The Second Third, Week 24: Less TV Is Good TV

Fraggarackincarklefargis…

Remember when your parents told you TV would rot your brain? I think perhaps the most compelling evidence of the truth of this statement is what passes for TV today. Those who are passionate enough about television to choose to make it their career were likely exposed to it as children, and the fact that their brains were affected negatively is evidenced by what they produce.

For example: until I rented a Looney Tunes DVD, my kids didn’t know TV cartoons were meant to be laugh-out-loud funny. Everything they had seen up to that point either A) taught them Important Life Lessons and Thinking Skills, B) counteracted A with brainless humor and bodily functions, or C) was primarily meant to sell collectible cards and toys. Bugs Bunny, Yosemite Sam, Daffy Duck, and the Roadrunner were comic revelations (not to mention the music)! They laughed until they fell from the futon, laughed until tears fell from their eyes, laughed until they hurt and begged between great gasping breaths for more.*

Then we sent the DVD back, and they returned to Blue’s Clues, Dragon Tales, Yu-Gi-Oh!, and Sponge-Bob.

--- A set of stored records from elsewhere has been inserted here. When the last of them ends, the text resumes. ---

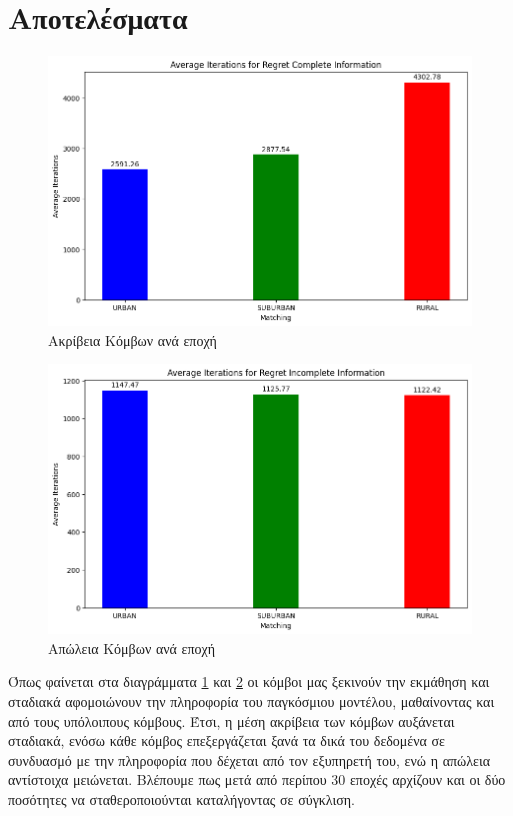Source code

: \section{Αποτελέσματα}

\begin{figure}[H]
    \centering
    \includegraphics[width=\textwidth]{figures/chapter4/Average_Iterations_per_area_RCI.png}
    \caption{Ακρίβεια Κόμβων ανά εποχή}
    \label{fig1}
\end{figure}

\begin{figure}[H]
    \centering
    \includegraphics[width=\textwidth]{figures/chapter4/Average_Iterations_per_area_RII.png}
    \caption{Απώλεια Κόμβων ανά εποχή}
    \label{fig2}
\end{figure}

\newpage

Όπως φαίνεται στα διαγράμματα \ref{fig1} και \ref{fig2} οι κόμβοι μας ξεκινούν την εκμάθηση και σταδιακά αφομοιώνουν την πληροφορία του παγκόσμιου μοντέλου, μαθαίνοντας και από τους υπόλοιπους κόμβους. Έτσι, η μέση ακρίβεια των κόμβων αυξάνεται σταδιακά, ενόσω κάθε κόμβος επεξεργάζεται ξανά τα δικά του δεδομένα σε συνδυασμό με την πληροφορία που δέχεται από τον εξυπηρετή του, ενώ η απώλεια αντίστοιχα μειώνεται. Βλέπουμε πως μετά από περίπου 30 εποχές αρχίζουν και οι δύο ποσότητες να σταθεροποιούνται καταλήγοντας σε σύγκλιση.

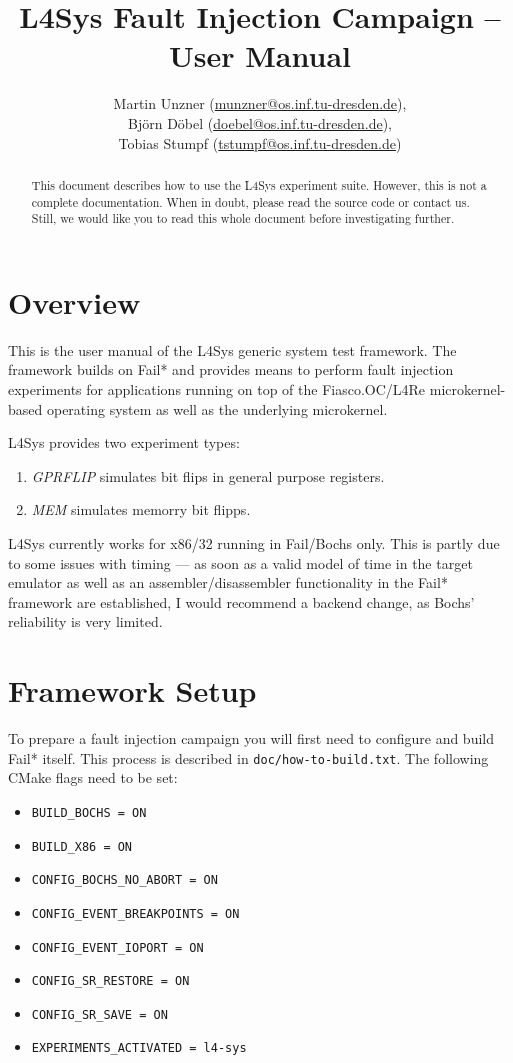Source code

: \documentclass[a4paper,times,9pt]{article}
\title{L4Sys Fault Injection Campaign -- User Manual}
\author{Martin Unzner (\href{mailto:munzner@os.inf.tu-dresden.de}{munzner@os.inf.tu-dresden.de}), \\
        Björn Döbel (\href{mailto:doebel@os.inf.tu-dresden.de}{doebel@os.inf.tu-dresden.de}), \\   
        Tobias Stumpf (\href{mailto:tstumpf@os.inf.tu-dresden.de}{tstumpf@os.inf.tu-dresden.de})}
\newcommand{\lfs}{L4Sys}
\begin{document}
\maketitle

\begin{abstract}
This document describes how to use the L4Sys experiment suite.
However, this is not a complete documentation. When in doubt,
please read the source code or contact us. Still, we would like
you to read this whole document before investigating further.
\end{abstract}

\section{Overview}

This is the user manual of the \lfs{} generic system test framework.
The framework builds on Fail* and provides means to perform fault injection
experiments for applications running on top of the Fiasco.OC/L4Re
microkernel-based operating system as well as the underlying microkernel.

\noindent \lfs{} provides two experiment types:
\begin{enumerate}[topsep=0em,itemsep=0em]
  \item \emph{GPRFLIP} simulates bit flips in general purpose registers.
  \item \emph{MEM} simulates memorry bit flipps.
\end{enumerate}

\noindent \lfs{} currently works for x86/32 running in Fail/Bochs only.
This is partly due to some issues with timing --- as soon as a valid model of
time in the target emulator as well as an assembler/disassembler functionality
in the Fail* framework are established, I would recommend a backend change, as
Bochs' reliability is very limited.

\section{Framework Setup}

To prepare a fault injection campaign you will first need to configure and
build Fail* itself. This process is described in \texttt{doc/how-to-build.txt}.
The following CMake flags need to be set:

\begin{itemize}[itemsep=0em]
\item \verb+BUILD_BOCHS = ON+
\item \verb+BUILD_X86 = ON+
\item \verb+CONFIG_BOCHS_NO_ABORT = ON+
\item \verb+CONFIG_EVENT_BREAKPOINTS = ON+
\item \verb+CONFIG_EVENT_IOPORT = ON+
\item \verb+CONFIG_SR_RESTORE = ON+
\item \verb+CONFIG_SR_SAVE = ON+
\item \verb+EXPERIMENTS_ACTIVATED = l4-sys+
\end{itemize}
\end{document}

Earlier in our marriage, Jodi and I watched a handful of shows regularly. Most were sitcoms: Seinfeld and Friends, the short-lived Sports Night, Mad About You, Everybody Loves Raymond. We were hooked on Alias for a few years, and I used to love This Week (with Sam Donaldson, Cokie Roberts, and George Will) each Sunday morning, just to get the juices flowing.

I remember the Seinfeld finale: how the joke was on us; how it drove home that we had spent countless hours over the past countless years watching four awful people behaving like selfish children and hurting those around them. The friends on Friends were also whiny and self-centered, and Raymond made a career out of the miseries of married life. Don’t get me wrong: I laughed at these shows — but sometimes afterward I wondered why.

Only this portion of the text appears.